Kafka --> Spark --> Parquet on HDFS --> Presto
In general this works. The problem arises when a query happens while the Spark job is running a batch. The Spark job creates a zero-length Parquet file on HDFS. If Presto attempts to open this file in the course of processing a query, then it throws an error:
Query 20171116_170937_07282_489cc failed: Error opening Hive split hdfs://namenode:50071/hive/warehouse/table/part-00000-5a7c242a-3e53-46d0-9ee4-5d004ef4b1e4-c000.snappy.parquet (offset=0, length=0): hdfs://namenode:50071/hive/warehouse/table/part-00000-5a7c242a-3e53-46d0-9ee4-5d004ef4b1e4-c000.snappy.parquet is not a Parquet file (too small)
The file is indeed zero bytes at this time, so the error is strictly correct, but this is not the behavior I want for the pipeline. I would like to be able to continuously write in to the appropriate HDFS folders, without disturbing the Presto queries.
The Spark scala code for the job looks like this:
val FilesOnDisk = 1
Spark
.initKafkaStream("fleet_profile_test")
.filter(_.name.contains(job.kafkaTag))
.flatMap(job.parser)
.coalesce(FilesOnDisk)
.writeStream
.trigger(ProcessingTime("1 hours"))
.outputMode("append")
.queryName(job.queryName)
.format("parquet")
.option("path", job.outputFilesPath)
.start()
The job starts at the top of the hour, :00. The file is first visible on HDFS as a zero-length file at :05. It is not updated until it is written completely at :21, just before the job finishes. This makes the table effectively unusable from Presto 25% of the time.

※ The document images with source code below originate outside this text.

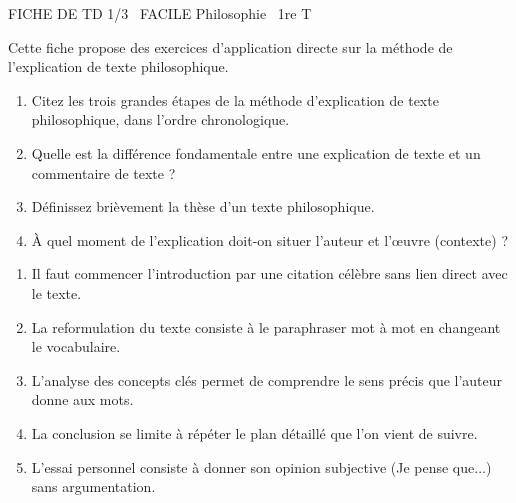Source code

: \documentclass[11pt]{article}
\begin{document}
\begin{tcolorbox}[enhanced,colback=popink,colframe=popink,arc=10pt,boxrule=0pt,left=12pt,right=12pt,top=9pt,bottom=9pt]
{\color{white}\popxbold\small FICHE DE TD 1/3 \textbullet\ FACILE \hfill Philosophie \textbullet\ 1re T\par}
\end{tcolorbox}
\vspace{4pt}
Cette fiche propose des exercices d'application directe sur la méthode de l'explication de texte philosophique.

\begin{exercice}
\begin{enumerate}
    \item Citez les trois grandes étapes de la méthode d'explication de texte philosophique, dans l'ordre chronologique.
    \item Quelle est la différence fondamentale entre une \og explication de texte \fg{} et un \og commentaire de texte \fg{} ?
    \item Définissez brièvement la \og thèse \fg{} d'un texte philosophique.
    \item À quel moment de l'explication doit-on situer l'auteur et l'œuvre (contexte) ?
\end{enumerate}
\end{exercice}

\begin{exercice}
\begin{enumerate}
    \item Il faut commencer l'introduction par une citation célèbre sans lien direct avec le texte.
    \item La reformulation du texte consiste à le paraphraser mot à mot en changeant le vocabulaire.
    \item L'analyse des concepts clés permet de comprendre le sens précis que l'auteur donne aux mots.
    \item La conclusion se limite à répéter le plan détaillé que l'on vient de suivre.
    \item L'essai personnel consiste à donner son opinion subjective (\og Je pense que...\fg) sans argumentation.
\end{enumerate}
\end{exercice}
\end{document}

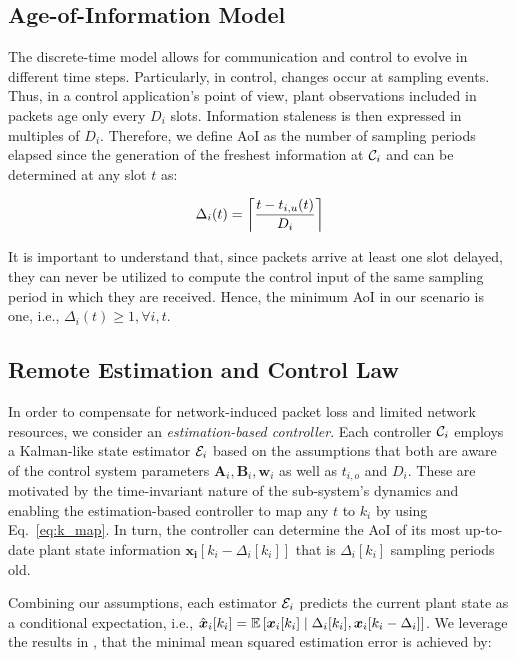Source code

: \subsection*{Age-of-Information Model}
The discrete-time model allows for communication and control to evolve in
different time steps. Particularly, in control, changes occur at sampling
events. Thus, in a control application's point of view, plant observations
included in packets age only every $D_i$ slots. Information staleness is then
expressed in multiples of $D_i$. Therefore, we define AoI as the number of
sampling periods elapsed since the generation of the freshest information at
$\mathcal{C}_i$ and can be determined at any slot $t$ as:

\begin{equation}
  \label{eq:aoi}
  \Delta_i(t) = \left\lceil \dfrac{t - t_{i,u}(t)}{D_{i}} \right\rceil 
\end{equation}

It is important to understand that, since packets arrive at least one slot
delayed, they can never be utilized to compute the control input of the same
sampling period in which they are received. Hence, the minimum AoI in our
scenario is one, i.e., $\Delta_i(t) \ge 1,\forall i,t$.

\subsection*{Remote Estimation and Control Law}
In order to compensate for network-induced packet loss and limited network
resources, we consider an \textit{estimation-based controller}. Each controller
$\mathcal{C}_i$ employs a Kalman-like state estimator $\mathcal{E}_i$ based on the
assumptions that both are aware of the control system parameters
$\boldsymbol{A}_i, \boldsymbol{B}_i, \boldsymbol{w}_i$ as well as $t_{i,o}$ and
$D_i$. These are motivated by the time-invariant nature of the sub-system's
dynamics and enabling the estimation-based controller to map any $t$ to $k_i$ by
using Eq.~\eqref{eq:k_map}. In turn, the controller can determine the AoI of its
most up-to-date plant state information $\boldsymbol{x_i}[k_i-\Delta_i[k_i]]$
that is $\Delta_i[k_i]$ sampling periods old.

Combining our assumptions, each estimator $\mathcal{E}_i$ predicts the current
plant state as a conditional expectation, i.e., $\hat{\boldsymbol{x}}_i[k_i] =
\mathbb{E}\left[\boldsymbol{x}_i[k_i] \mid \Delta_i[k_i],\boldsymbol{x}_i[k_i-\Delta_i]
\right]$. We leverage the results in \cite{ayan2019age}, that the minimal mean
squared estimation error is achieved by:

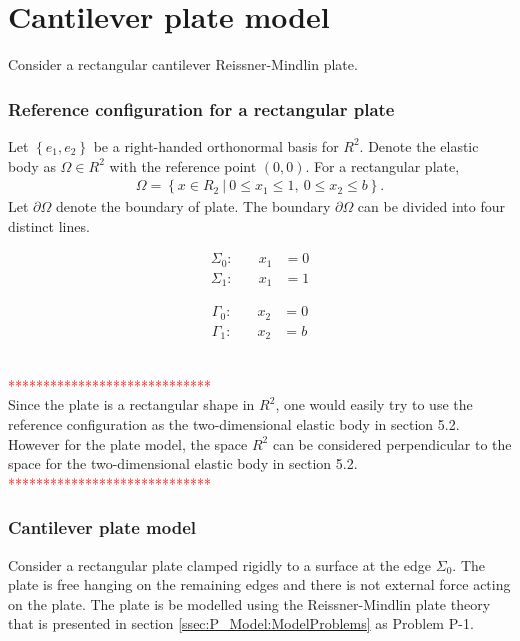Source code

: \documentclass[../../main.tex]{subfiles}
\begin{document}
\section{Cantilever plate model}\label{sec:FEM:Plate}
Consider a rectangular cantilever Reissner-Mindlin plate.

\subsubsection{Reference configuration for a rectangular plate}
Let $\left\{e_1,e_2\right\}$ be a right-handed orthonormal basis for $R^2$. Denote the elastic body as $\Omega \in R^2$ with the reference point $(0,0)$. For a rectangular plate, 
\begin{eqnarray*}
	\Omega = \left \{ x \in R_2 \ | \ 0 \leq x_1 \leq 1, \ 0 \leq x_2 \leq b \right \}.
\end{eqnarray*} 
Let $\partial \Omega$ denote the boundary of plate. The boundary $\partial \Omega$ can be divided into four distinct lines.\\

\noindent\begin{minipage}{.5\linewidth}
	\begin{eqnarray*}
		\Sigma_0:& \quad x_1 &= 0\\
		\Sigma_1:& \quad x_1 &= 1
	\end{eqnarray*}
\end{minipage}%
\begin{minipage}{.5\linewidth}
	\begin{eqnarray*}
		\Gamma_0:& \quad x_2 &= 0\\
		\Gamma_1:& \quad x_2 &= b
	\end{eqnarray*}
\end{minipage}\\

\textcolor{red}{*****************************}\\
Since the plate is a rectangular shape in $R^2$, one would easily try to use the reference configuration as the two-dimensional elastic body in section 5.2. However for the plate model, the space $R^2$ can be considered perpendicular to the space for the two-dimensional elastic body in section 5.2.\\
\textcolor{red}{*****************************}

\subsubsection{Cantilever plate model}
Consider a rectangular plate clamped rigidly to a surface at the edge $\Sigma_0$. The plate is free hanging on the remaining edges and there is not external force acting on the plate. The plate is be modelled using the Reissner-Mindlin plate theory that is presented in section \ref{ssec:P_Model:ModelProblems} as Problem P-1.\\
\end{document}
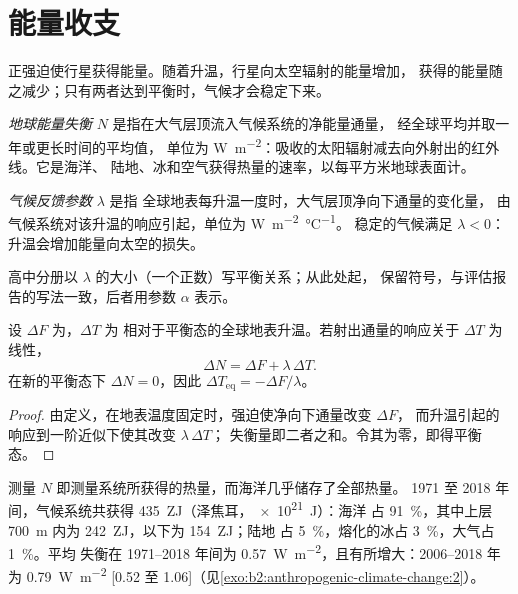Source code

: \section{能量收支}\label{sec:b2:anthropogenic-climate-change:energy}

正强迫使行星获得能量。随着升温，行星向太空辐射的能量增加，
获得的能量随之减少；只有两者达到平衡时，气候才会稳定下来。

\begin{definition}\label{def:b2:anthropogenic-climate-change:eei}
\emph{地球能量失衡} $N$ 是指在大气层顶流入气候系统的净能量通量，
经全球平均并取一年或更长时间的平均值，
单位为 \unit{W.m^{-2}}：吸收的太阳辐射减去向外射出的红外线。它是海洋、
陆地、冰和空气获得热量的速率，以每平方米地球表面计。
\end{definition}

\begin{definition}[气候反馈参数]\label{def:b2:anthropogenic-climate-change:lambda}
\emph{气候反馈参数} $\lambda$ 是指
全球地表每升温一度时，大气层顶净向下通量的变化量，
由气候系统对该升温的响应引起，单位为 \unit{W.m^{-2}.\celsius^{-1}}。
稳定的气候满足 $\lambda < 0$：升温会增加能量向太空的损失。
\end{definition}

高中分册以 $\lambda$ 的大小（一个正数）写平衡关系；从此处起，
保留符号，与评估报告的写法一致，后者用参数 $\alpha$ 表示。

\begin{proposition}[全球能量平衡]\label{prop:b2:anthropogenic-climate-change:balance}
设 $\Delta F$ 为，$\Delta T$ 为
相对于平衡态的全球地表升温。若射出通量的响应关于 $\Delta T$ 为线性，
\[
  \Delta N = \Delta F + \lambda\,\Delta T .
\]
在新的平衡态下 $\Delta N = 0$，因此 $\Delta T_{\text{eq}} = -\Delta F/\lambda$。
\end{proposition}
\begin{proof}
由定义，在地表温度固定时，强迫使净向下通量改变 $\Delta F$，
而升温引起的响应到一阶近似下使其改变 $\lambda\,\Delta T$；
失衡量即二者之和。令其为零，即得平衡态。
\end{proof}

测量 $N$ 即测量系统所获得的热量，而海洋几乎储存了全部热量。
1971 至 2018 年间，气候系统共获得 \qty{435}{ZJ}（泽焦耳，\qty{e21}{J}）：海洋
占 \qty{91}{\percent}，其中上层 \qty{700}{m} 内为 \qty{242}{ZJ}，以下为 \qty{154}{ZJ}；陆地
占 \qty{5}{\percent}，熔化的冰占 \qty{3}{\percent}，大气占 \qty{1}{\percent}。平均
失衡在 1971--2018 年间为 \qty{0.57}{W.m^{-2}}，且有所增大：2006--2018 年为 \qty{0.79}{W.m^{-2}}
[0.52 至 1.06]（见\cref{exo:b2:anthropogenic-climate-change:2}）。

Each file is only a little over 500kB, so I wouldn't expect the physical writing of the file to take very long. From my understanding, Parquet files have their metadata at the end of the file so someone writing bigger files would have even more trouble.
What strategies have people used to integrate Spark structured streaming and Presto while working around this Presto error?
You could try to persuade Presto (or Presto team) to ignore empty files, but that wouldn't help, as the program writing the file (here: Spark) will eventually flush partial data and the file would appear partial, non-empty and not well formed, thus leading to an error as well.
The approach preventing Presto (or other programs reading the table data for that matter) from seeing partial file would be to assembler the file in different location and then atomically move the file into the correct location.